Lucy Her, PharmD PhD: No financial relationships to disclose
Introduction: While traditional pharmacokinetic studies have often focused on drug concentrations in blood, there is growing recognition of the importance of studying drug concentrations within specific tissue regions, particularly at sites where the drugs exert their effects. Taking advantage of advanced image processing and spatial analytics, drug distribution at a more granular level within organ-specific tissues can now be investigated. Specifically, these advancements were leveraged to analyze the distribution of two brain-targeting compounds, Drug A and B, in mice. Focus was placed on characterizing their distribution in microglia, neurons, and vessels across various brain regions.

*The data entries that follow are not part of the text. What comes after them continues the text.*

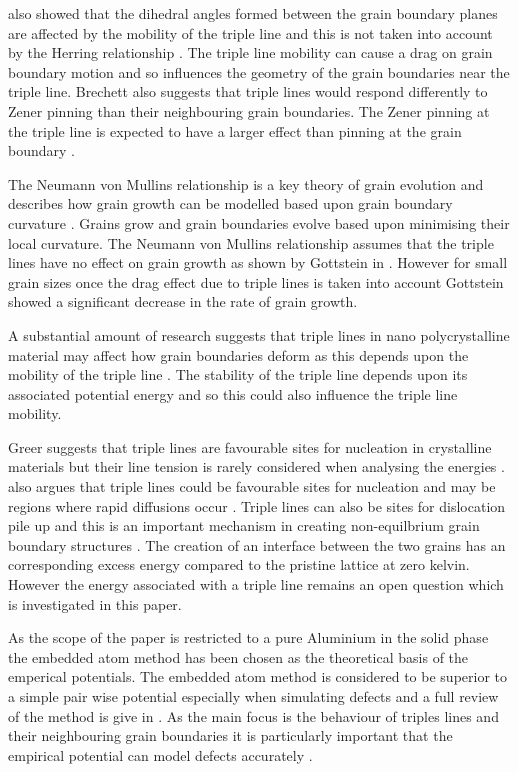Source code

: \documentclass[12pt,a4paper,openany]{report}
\begin{document}
\citeauthor{GOTTSTEIN2010914} also  showed that the dihedral angles formed between the grain boundary planes are affected by the mobility of the triple line and this is not taken into account by the Herring relationship \cite{GOTTSTEIN2010914}. The triple line mobility can cause a drag on grain boundary motion and so influences the geometry of the grain boundaries near the triple line. Brechett also suggests that triple lines would respond differently to Zener pinning than their neighbouring grain boundaries. The Zener pinning at the triple line is expected to have a larger effect than pinning at the grain boundary \cite{BRECHET2010910}.

The Neumann von Mullins relationship is a key theory of grain evolution and describes how grain growth can be modelled based upon grain boundary curvature \cite{Lazar2011}. Grains grow and grain boundaries evolve based upon minimising their local curvature. The Neumann von Mullins relationship assumes that the triple lines have no effect on grain growth as shown by Gottstein in \cite{GOTTSTEIN2010914}. However for small grain sizes once the drag effect due to triple lines is taken into account Gottstein showed a significant decrease in the rate of grain growth.

A substantial amount of research suggests that triple lines in nano polycrystalline material may affect how grain boundaries deform as this depends upon the mobility of the triple line \cite{Shvindlerman2005,BRECHET2010910, Fischer2012,
GOTTSTEIN2000, ZOLLNER201241, Miessen2015, Thomas2019}. The stability of the triple line depends upon its associated potential energy and so this could also influence the triple line mobility. 

Greer suggests that triple lines are favourable sites for nucleation in crystalline materials but their line tension is rarely considered when analysing the energies   \cite{GREER2010899}. \citeauthor{King2010} also argues that triple lines could be favourable sites for nucleation and may be   regions where rapid diffusions occur \cite{King2010}. Triple lines can also be sites for dislocation pile up and this is an important mechanism in creating non-equilbrium grain boundary structures \cite{Nazarov1993}. The creation of an interface between the two grains has an corresponding excess energy compared to the pristine lattice at zero kelvin. However the energy associated with a triple line remains an open question which is investigated in this paper.

As the scope of the paper is restricted to a pure Aluminium in the solid phase the embedded atom method has been chosen as the theoretical basis of the emperical potentials. The embedded atom method is considered to be superior to a simple pair wise potential especially when simulating defects and a full review of the method is give in \cite{Daw1993}. As the main focus is the behaviour of triples lines and their neighbouring grain boundaries it is particularly important that the empirical potential can model defects accurately . 
\end{document}

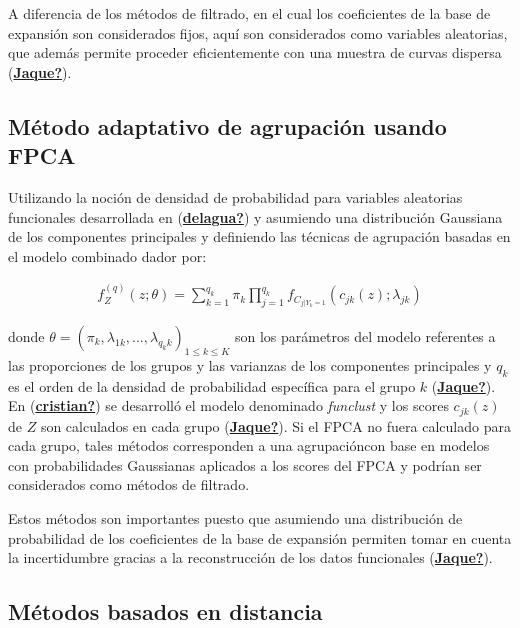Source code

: \documentclass[
]{book}
\begin{document}
A diferencia de los métodos de filtrado, en el cual los coeficientes de la base de expansión son considerados fijos, aquí son considerados como variables aleatorias, que además permite proceder eficientemente con una muestra de curvas dispersa (\protect\hyperlink{ref-Jaque}{\textbf{Jaque?}}).

\hypertarget{muxe9todo-adaptativo-de-agrupaciuxf3n-usando-fpca}{%
\subsection{Método adaptativo de agrupación usando FPCA}\label{muxe9todo-adaptativo-de-agrupaciuxf3n-usando-fpca}}

Utilizando la noción de densidad de probabilidad para variables aleatorias funcionales desarrollada en (\protect\hyperlink{ref-delagua}{\textbf{delagua?}}) y asumiendo una distribución Gaussiana de los componentes principales y definiendo las técnicas de agrupación basadas en el modelo combinado dador por:

\begin{align*}
    f_Z^{(q)}(z;\theta)=\sum_{k=1}^{q_k} \pi_k\prod_{j=1}^{q_k} f_{C_{j{|Y_k=1}}}(c_{jk}(z);\lambda_{jk})
\end{align*}

donde \(\theta=(\pi_{k},\lambda_{1k},...,\lambda_{q_{k}k})_{1\leq k \leq K}\) son los parámetros del modelo referentes a las proporciones de los grupos y las varianzas de los componentes principales y \(q_k\) es el orden de la densidad de probabilidad específica para el grupo \(k\) (\protect\hyperlink{ref-Jaque}{\textbf{Jaque?}}). En (\protect\hyperlink{ref-cristian}{\textbf{cristian?}}) se desarrolló el modelo denominado \emph{funclust} y los scores \(c_{jk}(z)\) de \(Z\) son calculados en cada grupo (\protect\hyperlink{ref-Jaque}{\textbf{Jaque?}}). Si el FPCA no fuera calculado para cada grupo, tales métodos corresponden a una agrupacióncon base en modelos con probabilidades Gaussianas aplicados a los scores del FPCA y podrían ser considerados como métodos de filtrado.

Estos métodos son importantes puesto que asumiendo una distribución de probabilidad de los coeficientes de la base de expansión permiten tomar en cuenta la incertidumbre gracias a la reconstrucción de los datos funcionales (\protect\hyperlink{ref-Jaque}{\textbf{Jaque?}}).

\hypertarget{muxe9todos-basados-en-distancia}{%
\subsection{Métodos basados en distancia}\label{muxe9todos-basados-en-distancia}}
\end{document}
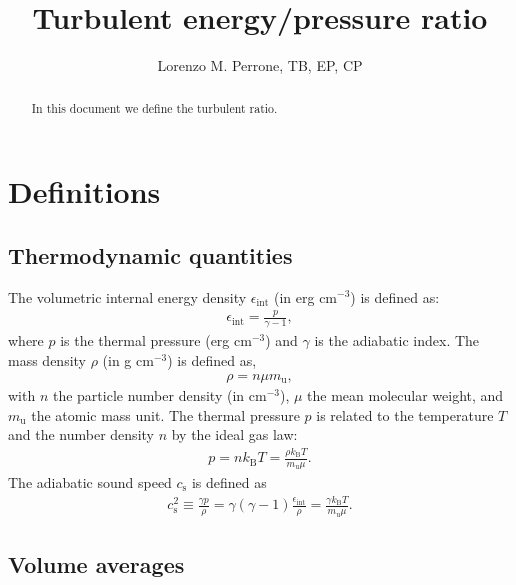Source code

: \documentclass[]{article}
\title{Turbulent energy/pressure ratio}
\author{Lorenzo M. Perrone, TB, EP, CP}
\begin{document}
\maketitle

\begin{abstract}
In this document we define the turbulent ratio.
\end{abstract}


\section{Definitions}

\subsection{Thermodynamic quantities}

The volumetric internal energy density $\epsilon_{\mathrm{int}}$ (in erg cm$^{-3}$) is defined as:
%
\begin{align}
	\epsilon_{\mathrm{int}} = \frac{p}{\gamma - 1},
\end{align}
%
where $p$ is the thermal pressure (erg cm$^{-3}$) and $\gamma$ is the adiabatic index. The mass density $\rho$ (in g cm$^{-3}$) is defined as,
%
\begin{align}
	\rho = n \mu m_\mathrm{u} ,
\end{align}
%
with $n$ the particle number density (in cm$^{-3}$), $\mu$ the mean molecular weight, and $m_\mathrm{u}$ the atomic mass unit. The thermal pressure $p$ is related to the temperature $T$ and the number density $n$ by the ideal gas law:
%
\begin{align}
	p = n k_\mathrm{B} T = \frac{\rho k_{\mathrm{B}}T}{m_\mathrm{u} \mu}.
\end{align}
%
%
The adiabatic sound speed $c_{\mathrm{s}}$ is defined as
%
\begin{align}\label{eq:sound_speed}
	c_{\mathrm{s}}^2 \equiv \frac{\gamma p}{\rho} = \gamma (\gamma - 1) \frac{\epsilon_{\mathrm{int}}}{\rho} = \frac{\gamma k_{\mathrm{B}}T}{m_\mathrm{u} \mu}.
\end{align}
%

\subsection{Volume averages}
\end{document}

Methods: An innovative approach was developed that combines whole slide image processing with data extraction for spatial analysis to study drug pharmacokinetics. This included defining areas around objects for continuous density modeling, measuring signal dispersion, and incorporating traditional quantification methods like ELISA for absolute drug quantification. The methodology involves using geostatistical techniques to create a continuous surface model from the resultant data, which can be subset for individualized validation or comparisons. Tools were created to facilitate and streamline the spatial analysis in R, including the ability to subset data into regions and compartments using geometric properties and surface models.
Results: Data extracted from the images demonstrated strong autocorrelation on the variograms with readily fitted exponential models for kriging (SSE = 0.0801). The analysis demonstrated the unique cell-specificities and regional distributions of Drugs A and B within the brain. Although Drug A distributed rather uniformly between compartments, Drug B had a lower predilection for neuronal nuclei outside the piriform cortex. The surface model generated for the neuronal nuclear signal of Drug A had a stronger correlation (R2 = 0.8258) than Drug B (R2 = 0.3496). Area selection of the surface models denoted the lateral hippocampus as a unique target for Drug A while the external piriform cortex had a similar propensity for Drug B. Absolute drug concentrations at the cellular level for subsequent pharmacokinetic modeling were quantified within the hippocampus, thalamus, and cortex.
Conclusion: Our methodology provides a more elaborate characterization of drug distribution and validates our innovative approach for drug quantification within the brain at the cellular level. Surface modeling creates a visual representation of large-scale data to facilitate qualitative interpretation and, through area selection, can hone in on unique regional spatial distributions of drugs. By utilizing the methodology, data for building more intricate mechanistic pharmacokinetic models can be generated.
Citations: Preibisch S, Saalfeld S, Tomancak P. Globally optimal stitching of tiled 3D microscopic image acquisitions. Bioinformatics. 2009 Jun 1;25(11):1463-5. doi: 10.1093/bioinformatics/btp184. Epub 2009 Apr 3. PMID: 19346324; PMCID: PMC2682522.